„Zukunft braucht Herkunft“ – Vernissage von Design & Dynastie im Fuldaer Stadtschloss

Geteilte Kultur als unverzichtbare Basis unserer heutigen europäischen Zusammenarbeit

Im Fuldaer Stadtschloss ist am Freitagabend in besonderer Aufmachung die große Sonderausstellung „Design & Dynastie. 250 Jahre Hofleben Oranien-Nassau“ eröffnet worden. Anlass für die Ausstellung ist der Geburtstag von Wilhelm Friedrich I. (1772-1843), erster König der Niederlande, der sich in diesem Jahr zum 250. Mal jährt, und der Fulda einige Jahre zuvor als Fürst regierte.

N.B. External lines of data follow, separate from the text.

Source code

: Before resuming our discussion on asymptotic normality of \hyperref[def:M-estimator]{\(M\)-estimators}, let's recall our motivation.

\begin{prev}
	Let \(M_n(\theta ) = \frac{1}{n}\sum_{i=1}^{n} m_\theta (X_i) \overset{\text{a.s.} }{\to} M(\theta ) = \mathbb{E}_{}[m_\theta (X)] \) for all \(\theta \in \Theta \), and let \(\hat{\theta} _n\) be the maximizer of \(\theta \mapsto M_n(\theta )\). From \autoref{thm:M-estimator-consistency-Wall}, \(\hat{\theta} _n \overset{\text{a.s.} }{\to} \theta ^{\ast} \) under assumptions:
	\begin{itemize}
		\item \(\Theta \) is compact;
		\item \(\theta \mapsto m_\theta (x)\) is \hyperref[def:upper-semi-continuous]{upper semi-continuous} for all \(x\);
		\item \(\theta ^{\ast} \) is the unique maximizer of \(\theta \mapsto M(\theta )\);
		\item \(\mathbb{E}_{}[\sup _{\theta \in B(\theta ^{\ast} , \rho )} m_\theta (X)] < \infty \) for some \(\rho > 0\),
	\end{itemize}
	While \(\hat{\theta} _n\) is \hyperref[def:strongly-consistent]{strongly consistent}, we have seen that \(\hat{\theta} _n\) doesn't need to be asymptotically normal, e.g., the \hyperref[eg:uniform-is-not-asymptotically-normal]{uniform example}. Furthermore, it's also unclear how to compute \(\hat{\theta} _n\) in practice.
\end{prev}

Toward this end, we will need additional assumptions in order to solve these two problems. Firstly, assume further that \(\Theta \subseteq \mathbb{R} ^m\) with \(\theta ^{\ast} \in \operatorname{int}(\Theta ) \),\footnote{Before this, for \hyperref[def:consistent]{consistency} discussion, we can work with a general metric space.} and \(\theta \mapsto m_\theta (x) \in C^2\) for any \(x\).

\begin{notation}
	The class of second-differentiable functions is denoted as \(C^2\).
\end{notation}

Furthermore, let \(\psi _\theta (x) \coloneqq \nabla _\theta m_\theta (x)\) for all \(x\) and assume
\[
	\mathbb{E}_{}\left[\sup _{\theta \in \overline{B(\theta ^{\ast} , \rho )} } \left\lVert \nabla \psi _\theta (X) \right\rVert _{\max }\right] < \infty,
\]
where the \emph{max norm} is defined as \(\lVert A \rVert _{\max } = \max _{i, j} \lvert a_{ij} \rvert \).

Oberbürgermeister Dr. Heiko Wingenfeld

Fuldas Oberbürgermeister Dr. Heiko Wingenfeld, der neben Kuratorin Nicole Uniquole, der niederländischen Historikerin und Journalsitin Reinildis van Ditzhuyzen (Ausstellungstexte und dreisprachigem Audio-Guide), der stellvertretenden Botschafterin des Königreiches Niederlande in Deutschland Antje Willemijn van Haaften, dem Bürgermeister der Gemeinde Noardeast-Fryslân, der niederländischen Partnerstadt Dokkum, auch zahlreiche Mitglieder des Ehrenkomitees aus dem Königreich Niederlande willkommen hieß, erinnerte in seinen Eröffnungs- und Begrüßungsworten im Beisein der Ersten Bürgerin der Stadt Stadtverordnetenvorsteherin Margarete Hartmann, dem Fuldaer Bürgermeister Dag Wehner sowie dem früheren Fuldaer Oberbürgermeister, dem Hessischen Minister a.D. Dr. Alois Rhiel, einer Reihe von Mitgliedern der Fuldaer Stadtverordnetenversammlung – darunter Stadtrat Bernhard Lindner (SPD) und Dr. Amin Aschdjai-Benissi (FDP) – sowie Repräsentanten der städtischen Kulturlandschaft darunter der Amtsleiter des städtischen Kulturamtes Dr. Thomas Heiler und der Leiter des städtischen Vonderau Museums Fulda Dr. Frank Verse im Marmorsaal des Stadtschlosses an die gemeinsame Geschichte des Königreiches Niederlande und der Stadt Fulda und assoziierte die Ideale des späteren Königs der Niederlande, Fürsorge und Toleranz, mit dem heutigen europäischen Gedanken, der gerade in Bezug auf aktuelle Geschehnisse wichtiger denn je sei.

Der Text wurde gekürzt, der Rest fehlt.